If left to their own devices I have still generally gotten about 5 fruits per vine. There are generally about 3-4 times as many female flowers as that. If you want more fruit from your squashes then you can help by hand pollinating.

Alternatively, if you’re worried that the flowers aren’t pollinating successfully, you can also eat the flowers. Personally I find this a waste. I don’t really want to eat a flower with a small swelling when I could wait a month and have a huge squash that is enough to provide the vegetables for 3 family meals. What I do instead is wait to see if a fruit is developing well. If it looks unpollinated I will cut the small fruit to be eaten.  

I have found that they don’t tend to be too bothered by much in the way of diseases. The aphids don’t seem particularly interested. Because they’re off the ground and have quite prickly stems they tend to be left alone by slugs and snails. I have experienced powdery mildew with them. This is a problem I often face with brassicas too. I assume it’s because I try to pack too many things into my small garden so air doesn’t circulate as well around the leaves. Keep an eye out for it. I love wandering around the garden to see what’s growing so this isn’t a chore. As soon as I spot powdery mildew I remove all the leaves that are affected and then spray the rest of the plant with a solution containing half a teaspoon of bicarbonate soda, half a teaspoon of oil and a few drops of washing up liquid.     

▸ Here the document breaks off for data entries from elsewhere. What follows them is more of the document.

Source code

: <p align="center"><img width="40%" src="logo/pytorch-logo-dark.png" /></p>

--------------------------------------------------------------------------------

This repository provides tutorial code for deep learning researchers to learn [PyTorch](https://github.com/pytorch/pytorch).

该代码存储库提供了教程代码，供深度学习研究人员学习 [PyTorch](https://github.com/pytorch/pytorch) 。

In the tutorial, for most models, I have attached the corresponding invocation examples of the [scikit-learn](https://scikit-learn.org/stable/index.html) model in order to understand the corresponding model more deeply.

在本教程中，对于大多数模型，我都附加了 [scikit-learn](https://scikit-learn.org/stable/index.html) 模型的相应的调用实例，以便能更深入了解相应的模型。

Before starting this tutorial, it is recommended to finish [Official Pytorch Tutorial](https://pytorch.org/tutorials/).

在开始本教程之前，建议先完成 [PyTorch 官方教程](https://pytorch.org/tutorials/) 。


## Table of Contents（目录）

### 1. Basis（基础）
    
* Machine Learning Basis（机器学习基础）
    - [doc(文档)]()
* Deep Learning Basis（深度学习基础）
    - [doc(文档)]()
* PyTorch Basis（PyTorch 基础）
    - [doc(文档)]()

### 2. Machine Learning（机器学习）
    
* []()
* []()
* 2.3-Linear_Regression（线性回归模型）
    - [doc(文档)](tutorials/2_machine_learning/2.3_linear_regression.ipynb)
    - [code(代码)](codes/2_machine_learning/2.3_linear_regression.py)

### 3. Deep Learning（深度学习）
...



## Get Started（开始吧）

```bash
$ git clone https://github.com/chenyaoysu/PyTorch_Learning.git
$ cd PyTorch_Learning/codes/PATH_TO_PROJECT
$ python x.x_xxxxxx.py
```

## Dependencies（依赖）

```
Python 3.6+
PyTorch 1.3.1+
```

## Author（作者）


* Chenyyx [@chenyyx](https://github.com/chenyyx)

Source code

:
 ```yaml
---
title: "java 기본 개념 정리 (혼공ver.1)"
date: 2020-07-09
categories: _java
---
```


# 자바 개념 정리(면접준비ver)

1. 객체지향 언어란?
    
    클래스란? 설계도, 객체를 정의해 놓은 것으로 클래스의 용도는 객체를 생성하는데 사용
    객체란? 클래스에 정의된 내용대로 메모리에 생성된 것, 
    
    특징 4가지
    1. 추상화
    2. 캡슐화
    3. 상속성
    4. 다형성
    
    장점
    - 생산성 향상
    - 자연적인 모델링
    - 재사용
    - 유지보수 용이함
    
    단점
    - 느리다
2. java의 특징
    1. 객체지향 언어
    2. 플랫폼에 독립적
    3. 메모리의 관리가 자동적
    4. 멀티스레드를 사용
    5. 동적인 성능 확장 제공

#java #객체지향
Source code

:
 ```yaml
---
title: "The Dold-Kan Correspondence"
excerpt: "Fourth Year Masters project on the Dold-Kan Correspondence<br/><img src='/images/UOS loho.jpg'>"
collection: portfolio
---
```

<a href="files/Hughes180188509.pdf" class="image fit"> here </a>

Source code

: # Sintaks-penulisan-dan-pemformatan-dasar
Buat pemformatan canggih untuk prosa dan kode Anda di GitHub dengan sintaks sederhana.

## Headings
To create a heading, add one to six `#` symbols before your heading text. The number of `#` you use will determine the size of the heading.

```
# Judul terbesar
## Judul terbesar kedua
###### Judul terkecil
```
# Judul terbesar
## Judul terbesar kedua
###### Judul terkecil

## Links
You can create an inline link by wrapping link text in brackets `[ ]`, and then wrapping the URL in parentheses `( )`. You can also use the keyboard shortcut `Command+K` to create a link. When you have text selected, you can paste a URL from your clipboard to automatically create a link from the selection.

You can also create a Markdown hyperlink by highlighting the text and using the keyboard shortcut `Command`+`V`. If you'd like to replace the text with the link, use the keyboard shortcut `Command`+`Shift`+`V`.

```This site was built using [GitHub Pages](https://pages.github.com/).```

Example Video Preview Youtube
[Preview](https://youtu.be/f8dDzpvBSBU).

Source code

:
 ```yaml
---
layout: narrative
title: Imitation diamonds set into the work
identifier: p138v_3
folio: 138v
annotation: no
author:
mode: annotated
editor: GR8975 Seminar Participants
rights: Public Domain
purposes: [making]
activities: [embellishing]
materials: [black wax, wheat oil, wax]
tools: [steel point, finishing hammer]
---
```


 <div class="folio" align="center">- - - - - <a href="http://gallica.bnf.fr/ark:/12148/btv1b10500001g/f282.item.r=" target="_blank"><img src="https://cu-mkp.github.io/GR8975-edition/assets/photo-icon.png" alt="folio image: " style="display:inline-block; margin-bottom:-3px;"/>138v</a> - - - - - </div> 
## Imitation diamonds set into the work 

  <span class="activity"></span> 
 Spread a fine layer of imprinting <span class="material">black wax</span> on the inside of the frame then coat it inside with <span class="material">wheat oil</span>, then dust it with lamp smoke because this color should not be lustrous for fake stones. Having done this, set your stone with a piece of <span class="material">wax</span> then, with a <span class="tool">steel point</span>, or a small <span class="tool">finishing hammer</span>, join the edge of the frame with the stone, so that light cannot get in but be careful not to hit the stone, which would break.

Harvest July to September. They can be harvested as soon as you like. You can experiment to see how large you want to grow them before you eat them.

They can be cooked in any way a courgette is cooked. They don’t tend to be bitter like courgettes can be. I put it into pasta sauces or cook it with garlic, cumin and tomatoes. My favourite way, mostly because it’s easy and I’m lazy, is to just slice into little discs about 1cm thick and fry in a little oil. A pinch of salt and a tiny sprinkle of sugar is all it needs.

If anyone has had any experience with the ‘little trombones’ please do comment and let us know what you think, if you know of any diseases to watch out for or we’d love to hear if you have any great recipes. These definitely lead to giggly growing.

Before anyone says anything rude… this was my vegetable elephant with leafy ears. The poor elephant was roasted with garlic and a pinch of chicken stock, beetroot leaves and all!